╭─ The data
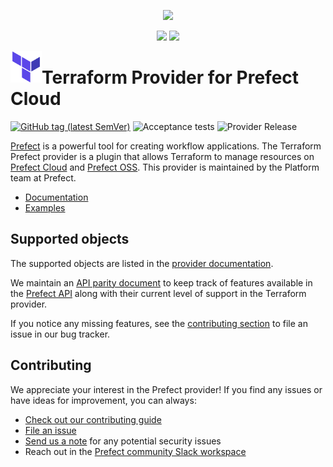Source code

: <p align="center"><img src="https://github.com/PrefectHQ/prefect/assets/3407835/c654cbc6-63e8-4ada-a92a-efd2f8f24b85" width=1000></p>

<p align="center">
    <a href="https://prefect.io/slack" alt="Slack">
        <img src="https://img.shields.io/badge/slack-join_community-red.svg?color=0052FF&labelColor=090422&logo=slack" /></a>
    <a href="https://discourse.prefect.io/" alt="GitHub Discussions">
        <img src="https://img.shields.io/github/discussions/prefecthq/prefect"></a>
</p>

<a href="https://terraform.io">
    <img src=".github/tf.png" alt="Terraform logo" title="Terraform" align="left" height="50" />
</a>

# Terraform Provider for Prefect Cloud
[![GitHub tag (latest SemVer)](https://img.shields.io/github/v/tag/prefecthq/terraform-provider-prefect?label=release)](https://github.com/prefecthq/terraform-provider-prefect/releases) ![Acceptance tests](https://github.com/PrefectHQ/terraform-provider-prefect/actions/workflows/acceptance-tests.yaml/badge.svg) ![Provider Release](https://github.com/PrefectHQ/terraform-provider-prefect/actions/workflows/provider-release.yaml/badge.svg)

[Prefect](https://www.prefect.io/) is a powerful tool for creating workflow applications. The Terraform Prefect provider is a plugin that allows Terraform to manage resources on [Prefect Cloud](https://app.prefect.cloud) and [Prefect OSS](https://github.com/prefecthq/prefect). This provider is maintained by the Platform team at Prefect.

- [Documentation](https://registry.terraform.io/providers/PrefectHQ/prefect/latest/docs)
- [Examples](https://github.com/PrefectHQ/terraform-provider-prefect/tree/main/examples)

## Supported objects

The supported objects are listed in the [provider documentation](https://registry.terraform.io/providers/PrefectHQ/prefect/latest/docs).

We maintain an [API parity document](https://github.com/PrefectHQ/terraform-provider-prefect/wiki/API-Parity) to keep track of
features available in the [Prefect API](https://app.prefect.cloud/api/docs) along with their current level of support in the Terraform provider.

If you notice any missing features, see the [contributing section](#contributing) to file an issue in our bug tracker.

## Contributing

We appreciate your interest in the Prefect provider! If you find any issues or have ideas for improvement, you can always:

- [Check out our contributing guide](/_about/CONTRIBUTING.md)
- [File an issue](https://github.com/PrefectHQ/terraform-provider-prefect/issues/new?assignees=&labels=bug&projects=&template=bug.md)
- [Send us a note](mailto:security@prefect.io) for any potential security issues
- Reach out in the [Prefect community Slack workspace](https://communityinviter.com/apps/prefect-community/prefect-community)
╰─
Task requirements: Every line of the listing should be repeated exactly; no picture should appear.

Answer below:
Source code

: <p align="center"><img src="https://github.com/PrefectHQ/prefect/assets/3407835/c654cbc6-63e8-4ada-a92a-efd2f8f24b85" width=1000></p>

<p align="center">
    <a href="https://prefect.io/slack" alt="Slack">
        <img src="https://img.shields.io/badge/slack-join_community-red.svg?color=0052FF&labelColor=090422&logo=slack" /></a>
    <a href="https://discourse.prefect.io/" alt="GitHub Discussions">
        <img src="https://img.shields.io/github/discussions/prefecthq/prefect"></a>
</p>

<a href="https://terraform.io">
    <img src=".github/tf.png" alt="Terraform logo" title="Terraform" align="left" height="50" />
</a>

# Terraform Provider for Prefect Cloud
[![GitHub tag (latest SemVer)](https://img.shields.io/github/v/tag/prefecthq/terraform-provider-prefect?label=release)](https://github.com/prefecthq/terraform-provider-prefect/releases) ![Acceptance tests](https://github.com/PrefectHQ/terraform-provider-prefect/actions/workflows/acceptance-tests.yaml/badge.svg) ![Provider Release](https://github.com/PrefectHQ/terraform-provider-prefect/actions/workflows/provider-release.yaml/badge.svg)

[Prefect](https://www.prefect.io/) is a powerful tool for creating workflow applications. The Terraform Prefect provider is a plugin that allows Terraform to manage resources on [Prefect Cloud](https://app.prefect.cloud) and [Prefect OSS](https://github.com/prefecthq/prefect). This provider is maintained by the Platform team at Prefect.

- [Documentation](https://registry.terraform.io/providers/PrefectHQ/prefect/latest/docs)
- [Examples](https://github.com/PrefectHQ/terraform-provider-prefect/tree/main/examples)

## Supported objects

The supported objects are listed in the [provider documentation](https://registry.terraform.io/providers/PrefectHQ/prefect/latest/docs).

We maintain an [API parity document](https://github.com/PrefectHQ/terraform-provider-prefect/wiki/API-Parity) to keep track of
features available in the [Prefect API](https://app.prefect.cloud/api/docs) along with their current level of support in the Terraform provider.

If you notice any missing features, see the [contributing section](#contributing) to file an issue in our bug tracker.

## Contributing

We appreciate your interest in the Prefect provider! If you find any issues or have ideas for improvement, you can always:

- [Check out our contributing guide](/_about/CONTRIBUTING.md)
- [File an issue](https://github.com/PrefectHQ/terraform-provider-prefect/issues/new?assignees=&labels=bug&projects=&template=bug.md)
- [Send us a note](mailto:security@prefect.io) for any potential security issues
- Reach out in the [Prefect community Slack workspace](https://communityinviter.com/apps/prefect-community/prefect-community)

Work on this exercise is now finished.